She was speaking at the one-day workshop on 'Pre-conception and Pre-natal Diagnostic Technique (sex determination) Act', jointly organised by the Dakshina Kannada Zilla Panchayat, District Health and Family Welfare Department and Public Works Department, Mangalore at the Regional Advanced Paediatric Care Centre in Wenlock Hospital here on Tuesday.
Raising concerns on the problem of gender discrimination, she said that the social and mental burden and violence on women due to gender discrimination was very high today. “We see the rate of crime increasing, most of which are committed on women. The number of female children is going down even in matriarchal districts like Dakshina Kannada and Udupi. Around 1000 female children have gone missing from the population in Dakshina Kannada each year from 2006 to 2010, which is one symptom of male domination. This happens because our society is deep rooted in male preference,” she said, stating that medical practitioners ought to go beyond their profession and learn how to resolve the discrimination.
Shedding light on the reasons for the rampant vehement discrimination against women in the society, she said that gender had become naturalised in the society today. When it comes to the sex of a person, we merit certain strengths and weaknesses to both the sexes. However, if we look at gender, women are always considered weaker, even when the female foetus is scientifically proven as stronger than the male foetus. Today, subordination of women has become naturalised, and this is what we have to work against,” she said.

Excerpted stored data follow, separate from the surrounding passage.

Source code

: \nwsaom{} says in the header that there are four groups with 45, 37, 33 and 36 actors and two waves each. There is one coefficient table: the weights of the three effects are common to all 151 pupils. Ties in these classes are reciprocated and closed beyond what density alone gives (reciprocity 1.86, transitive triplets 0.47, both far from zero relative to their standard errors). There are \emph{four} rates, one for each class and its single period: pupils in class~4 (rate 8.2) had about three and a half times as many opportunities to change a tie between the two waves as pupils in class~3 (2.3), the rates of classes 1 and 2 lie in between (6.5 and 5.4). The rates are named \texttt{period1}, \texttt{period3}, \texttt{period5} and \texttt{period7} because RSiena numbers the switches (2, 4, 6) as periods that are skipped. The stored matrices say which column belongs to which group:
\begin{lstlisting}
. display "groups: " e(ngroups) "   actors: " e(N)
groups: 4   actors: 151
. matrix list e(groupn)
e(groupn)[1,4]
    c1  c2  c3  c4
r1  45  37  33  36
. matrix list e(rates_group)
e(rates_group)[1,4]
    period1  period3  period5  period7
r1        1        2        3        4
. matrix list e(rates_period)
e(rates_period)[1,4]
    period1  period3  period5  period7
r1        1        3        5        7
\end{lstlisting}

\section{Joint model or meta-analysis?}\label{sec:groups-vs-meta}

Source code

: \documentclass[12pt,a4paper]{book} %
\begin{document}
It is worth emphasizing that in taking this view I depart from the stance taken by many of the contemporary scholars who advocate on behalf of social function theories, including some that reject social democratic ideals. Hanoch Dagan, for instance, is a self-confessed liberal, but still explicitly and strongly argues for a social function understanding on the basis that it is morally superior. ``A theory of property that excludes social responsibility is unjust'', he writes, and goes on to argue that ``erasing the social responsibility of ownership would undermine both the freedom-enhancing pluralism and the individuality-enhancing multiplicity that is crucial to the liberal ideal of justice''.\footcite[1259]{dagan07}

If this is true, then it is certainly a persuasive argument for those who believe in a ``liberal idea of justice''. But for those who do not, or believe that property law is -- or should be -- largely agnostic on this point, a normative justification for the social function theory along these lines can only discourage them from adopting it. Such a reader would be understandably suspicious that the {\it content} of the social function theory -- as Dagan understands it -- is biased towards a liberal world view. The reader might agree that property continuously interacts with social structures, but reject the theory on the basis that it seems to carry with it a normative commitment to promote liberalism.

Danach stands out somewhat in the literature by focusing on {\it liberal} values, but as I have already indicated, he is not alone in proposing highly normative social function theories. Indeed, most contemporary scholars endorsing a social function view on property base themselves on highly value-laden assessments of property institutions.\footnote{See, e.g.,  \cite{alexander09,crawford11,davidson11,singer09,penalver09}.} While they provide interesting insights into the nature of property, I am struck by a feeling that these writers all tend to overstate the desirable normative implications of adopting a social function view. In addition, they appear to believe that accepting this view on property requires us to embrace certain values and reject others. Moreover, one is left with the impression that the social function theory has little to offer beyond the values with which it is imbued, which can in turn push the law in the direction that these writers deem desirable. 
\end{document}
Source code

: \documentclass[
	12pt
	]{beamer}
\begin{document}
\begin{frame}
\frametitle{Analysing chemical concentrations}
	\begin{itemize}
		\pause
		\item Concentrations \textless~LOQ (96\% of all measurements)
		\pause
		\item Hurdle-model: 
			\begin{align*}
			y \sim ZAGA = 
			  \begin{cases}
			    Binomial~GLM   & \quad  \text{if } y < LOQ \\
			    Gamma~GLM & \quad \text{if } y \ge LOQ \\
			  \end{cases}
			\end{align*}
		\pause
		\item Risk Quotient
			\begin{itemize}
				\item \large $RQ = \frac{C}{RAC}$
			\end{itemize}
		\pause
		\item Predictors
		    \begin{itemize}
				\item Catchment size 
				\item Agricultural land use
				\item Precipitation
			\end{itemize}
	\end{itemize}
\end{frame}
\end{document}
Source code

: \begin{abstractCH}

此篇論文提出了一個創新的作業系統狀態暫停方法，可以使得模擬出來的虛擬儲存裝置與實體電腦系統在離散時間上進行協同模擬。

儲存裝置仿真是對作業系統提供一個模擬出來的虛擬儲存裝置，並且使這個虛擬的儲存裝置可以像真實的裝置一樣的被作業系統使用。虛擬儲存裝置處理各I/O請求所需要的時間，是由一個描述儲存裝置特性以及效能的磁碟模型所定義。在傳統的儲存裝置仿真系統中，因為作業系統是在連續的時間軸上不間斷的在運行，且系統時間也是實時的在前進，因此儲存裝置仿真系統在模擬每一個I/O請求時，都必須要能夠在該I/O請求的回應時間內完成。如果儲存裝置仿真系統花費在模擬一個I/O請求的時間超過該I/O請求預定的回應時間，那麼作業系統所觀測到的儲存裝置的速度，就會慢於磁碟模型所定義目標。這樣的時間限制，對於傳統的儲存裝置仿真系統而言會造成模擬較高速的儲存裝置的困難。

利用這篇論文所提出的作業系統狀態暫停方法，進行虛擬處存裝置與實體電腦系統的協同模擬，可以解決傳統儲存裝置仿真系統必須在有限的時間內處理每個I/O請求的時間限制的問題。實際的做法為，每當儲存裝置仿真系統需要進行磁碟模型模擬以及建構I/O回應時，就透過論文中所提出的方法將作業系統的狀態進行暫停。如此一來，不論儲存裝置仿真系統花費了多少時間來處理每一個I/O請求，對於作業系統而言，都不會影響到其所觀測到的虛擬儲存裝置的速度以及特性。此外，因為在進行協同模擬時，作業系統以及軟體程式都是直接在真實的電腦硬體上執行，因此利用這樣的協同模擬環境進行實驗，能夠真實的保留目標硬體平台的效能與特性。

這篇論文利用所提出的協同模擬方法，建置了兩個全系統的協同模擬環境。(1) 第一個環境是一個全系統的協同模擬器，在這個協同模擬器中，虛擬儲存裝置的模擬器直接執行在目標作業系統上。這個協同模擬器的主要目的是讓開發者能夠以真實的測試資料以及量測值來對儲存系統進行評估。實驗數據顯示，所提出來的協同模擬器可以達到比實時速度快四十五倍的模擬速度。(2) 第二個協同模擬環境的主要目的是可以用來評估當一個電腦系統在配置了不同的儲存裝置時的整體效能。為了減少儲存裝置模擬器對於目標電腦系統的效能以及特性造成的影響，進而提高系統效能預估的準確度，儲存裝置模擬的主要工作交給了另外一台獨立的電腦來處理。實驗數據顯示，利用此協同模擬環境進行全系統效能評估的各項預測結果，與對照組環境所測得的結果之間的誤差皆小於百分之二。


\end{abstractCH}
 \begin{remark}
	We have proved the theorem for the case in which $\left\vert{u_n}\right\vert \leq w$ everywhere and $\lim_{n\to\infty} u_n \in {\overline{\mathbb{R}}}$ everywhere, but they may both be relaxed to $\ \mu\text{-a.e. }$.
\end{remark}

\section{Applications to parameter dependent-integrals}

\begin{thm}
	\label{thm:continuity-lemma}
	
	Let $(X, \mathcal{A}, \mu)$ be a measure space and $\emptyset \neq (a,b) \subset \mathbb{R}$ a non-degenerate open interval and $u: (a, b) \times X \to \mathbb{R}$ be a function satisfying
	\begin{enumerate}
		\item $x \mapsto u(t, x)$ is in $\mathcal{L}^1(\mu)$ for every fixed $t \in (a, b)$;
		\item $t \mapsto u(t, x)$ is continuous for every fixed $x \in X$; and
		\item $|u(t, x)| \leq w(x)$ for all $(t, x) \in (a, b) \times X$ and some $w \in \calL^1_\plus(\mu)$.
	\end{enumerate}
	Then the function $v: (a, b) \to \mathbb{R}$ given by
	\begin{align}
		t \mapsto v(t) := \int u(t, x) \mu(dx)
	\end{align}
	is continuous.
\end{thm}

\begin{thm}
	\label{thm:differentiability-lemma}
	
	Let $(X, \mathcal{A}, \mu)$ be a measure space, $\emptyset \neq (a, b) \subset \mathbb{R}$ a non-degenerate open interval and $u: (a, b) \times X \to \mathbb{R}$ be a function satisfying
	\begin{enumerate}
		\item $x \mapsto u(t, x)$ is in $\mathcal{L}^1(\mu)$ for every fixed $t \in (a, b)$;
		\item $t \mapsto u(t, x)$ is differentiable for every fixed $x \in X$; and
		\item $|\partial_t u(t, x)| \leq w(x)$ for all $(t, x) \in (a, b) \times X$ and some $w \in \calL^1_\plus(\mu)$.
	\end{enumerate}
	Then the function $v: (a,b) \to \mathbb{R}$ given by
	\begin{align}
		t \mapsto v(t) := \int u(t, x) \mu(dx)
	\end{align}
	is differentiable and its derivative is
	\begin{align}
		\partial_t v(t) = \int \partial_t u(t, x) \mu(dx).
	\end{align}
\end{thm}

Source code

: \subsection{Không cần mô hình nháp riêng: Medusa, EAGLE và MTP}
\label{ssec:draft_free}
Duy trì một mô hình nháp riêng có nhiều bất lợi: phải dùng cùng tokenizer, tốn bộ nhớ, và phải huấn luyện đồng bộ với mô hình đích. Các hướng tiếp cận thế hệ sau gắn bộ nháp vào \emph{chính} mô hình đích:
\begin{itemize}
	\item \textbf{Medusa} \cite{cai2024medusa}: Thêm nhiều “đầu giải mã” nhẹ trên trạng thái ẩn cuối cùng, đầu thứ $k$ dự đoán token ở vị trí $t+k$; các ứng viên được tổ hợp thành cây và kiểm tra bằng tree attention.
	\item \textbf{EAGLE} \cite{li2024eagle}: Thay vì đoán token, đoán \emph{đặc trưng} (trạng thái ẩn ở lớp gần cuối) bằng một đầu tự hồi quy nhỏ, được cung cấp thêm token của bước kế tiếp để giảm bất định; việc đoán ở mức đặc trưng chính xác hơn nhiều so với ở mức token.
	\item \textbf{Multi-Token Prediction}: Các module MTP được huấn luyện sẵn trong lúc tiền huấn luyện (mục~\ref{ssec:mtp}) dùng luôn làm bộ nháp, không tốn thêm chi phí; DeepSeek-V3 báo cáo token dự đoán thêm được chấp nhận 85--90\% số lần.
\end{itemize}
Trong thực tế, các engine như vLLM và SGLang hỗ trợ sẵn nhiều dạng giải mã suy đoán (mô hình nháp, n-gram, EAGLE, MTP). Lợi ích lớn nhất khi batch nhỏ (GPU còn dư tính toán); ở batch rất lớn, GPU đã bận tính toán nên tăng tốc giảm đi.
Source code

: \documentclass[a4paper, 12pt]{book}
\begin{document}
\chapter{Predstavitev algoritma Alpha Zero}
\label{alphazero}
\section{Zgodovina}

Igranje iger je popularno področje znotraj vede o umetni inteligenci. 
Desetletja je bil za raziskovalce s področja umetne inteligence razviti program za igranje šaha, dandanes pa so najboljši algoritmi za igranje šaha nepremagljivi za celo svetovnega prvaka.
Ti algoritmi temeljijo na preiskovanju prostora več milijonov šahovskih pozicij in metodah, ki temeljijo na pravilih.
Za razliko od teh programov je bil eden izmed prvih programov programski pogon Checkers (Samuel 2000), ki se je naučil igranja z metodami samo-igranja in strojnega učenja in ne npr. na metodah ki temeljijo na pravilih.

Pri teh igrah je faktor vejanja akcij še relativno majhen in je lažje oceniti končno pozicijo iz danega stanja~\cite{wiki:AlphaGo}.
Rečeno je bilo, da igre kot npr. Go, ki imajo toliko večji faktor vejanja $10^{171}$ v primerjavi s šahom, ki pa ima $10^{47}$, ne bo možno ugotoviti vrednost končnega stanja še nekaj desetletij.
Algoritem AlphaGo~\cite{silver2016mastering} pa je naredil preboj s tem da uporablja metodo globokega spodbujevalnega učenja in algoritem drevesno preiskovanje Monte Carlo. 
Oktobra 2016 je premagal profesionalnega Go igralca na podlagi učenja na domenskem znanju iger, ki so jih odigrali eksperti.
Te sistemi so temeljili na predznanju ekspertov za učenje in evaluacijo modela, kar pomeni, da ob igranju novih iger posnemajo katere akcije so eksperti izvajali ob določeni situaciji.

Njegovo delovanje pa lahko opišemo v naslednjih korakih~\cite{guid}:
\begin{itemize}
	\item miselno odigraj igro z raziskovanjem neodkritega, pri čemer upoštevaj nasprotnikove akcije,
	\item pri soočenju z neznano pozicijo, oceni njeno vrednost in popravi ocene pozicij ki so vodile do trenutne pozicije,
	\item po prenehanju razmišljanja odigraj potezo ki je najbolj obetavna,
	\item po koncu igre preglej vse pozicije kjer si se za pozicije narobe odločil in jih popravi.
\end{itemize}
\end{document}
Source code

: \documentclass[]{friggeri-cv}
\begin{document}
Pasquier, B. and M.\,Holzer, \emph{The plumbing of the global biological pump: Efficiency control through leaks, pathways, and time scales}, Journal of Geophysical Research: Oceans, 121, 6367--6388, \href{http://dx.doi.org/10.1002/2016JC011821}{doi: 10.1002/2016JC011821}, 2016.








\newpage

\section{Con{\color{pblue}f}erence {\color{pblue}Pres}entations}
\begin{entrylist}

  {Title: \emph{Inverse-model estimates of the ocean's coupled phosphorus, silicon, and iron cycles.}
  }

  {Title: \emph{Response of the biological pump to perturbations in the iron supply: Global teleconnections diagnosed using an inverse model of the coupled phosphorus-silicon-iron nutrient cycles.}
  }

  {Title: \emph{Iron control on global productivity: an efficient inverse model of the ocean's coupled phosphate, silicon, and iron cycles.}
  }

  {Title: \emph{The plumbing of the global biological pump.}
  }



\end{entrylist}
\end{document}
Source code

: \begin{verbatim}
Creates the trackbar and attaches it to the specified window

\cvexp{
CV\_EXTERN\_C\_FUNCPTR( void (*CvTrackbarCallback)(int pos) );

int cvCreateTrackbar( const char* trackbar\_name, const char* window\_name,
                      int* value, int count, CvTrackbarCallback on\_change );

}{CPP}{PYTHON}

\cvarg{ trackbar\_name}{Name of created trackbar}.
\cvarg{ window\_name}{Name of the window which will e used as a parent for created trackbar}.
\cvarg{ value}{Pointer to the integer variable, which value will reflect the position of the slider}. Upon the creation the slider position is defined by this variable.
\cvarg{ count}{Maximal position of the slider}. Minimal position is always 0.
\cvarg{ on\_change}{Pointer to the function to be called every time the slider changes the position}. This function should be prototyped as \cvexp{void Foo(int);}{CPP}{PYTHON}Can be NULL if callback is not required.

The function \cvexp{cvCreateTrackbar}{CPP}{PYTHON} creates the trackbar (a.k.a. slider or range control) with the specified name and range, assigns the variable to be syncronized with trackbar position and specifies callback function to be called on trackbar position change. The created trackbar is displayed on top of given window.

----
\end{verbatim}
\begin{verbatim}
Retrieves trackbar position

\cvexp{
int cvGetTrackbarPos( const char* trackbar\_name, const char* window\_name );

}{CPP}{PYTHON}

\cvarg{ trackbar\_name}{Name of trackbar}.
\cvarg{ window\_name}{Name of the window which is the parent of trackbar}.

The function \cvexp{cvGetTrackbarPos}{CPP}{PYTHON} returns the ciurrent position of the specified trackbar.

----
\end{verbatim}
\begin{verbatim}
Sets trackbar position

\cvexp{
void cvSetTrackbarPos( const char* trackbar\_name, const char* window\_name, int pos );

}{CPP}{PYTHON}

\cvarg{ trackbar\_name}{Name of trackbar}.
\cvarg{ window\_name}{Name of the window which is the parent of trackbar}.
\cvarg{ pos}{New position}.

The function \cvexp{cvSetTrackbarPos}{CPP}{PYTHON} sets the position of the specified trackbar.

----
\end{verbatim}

Speaking on the occasion, DK District Reproductive and Child Health Officer Dr Rukmini M said that most of the medical practitioners were unaware of the new amendments of the PC and PNDT Act (1994), which were brought into effect in 2012.
Under the Amendment rules 2012, each medical practitioner qualified under the Act to conduct ultrasonography is permitted to be registered with only two genetic clinics or ultrasound centres in a single district. Each clinic will also have to specify the consulting hours of each doctor attending the ultrasound centres, she said, listing preference of male child and dowry system as few reasons for the decline in female population.
DK District Surgeon and Medical Superintendent of Wenlock Hospital Dr P Saroja inaugurated the workshop.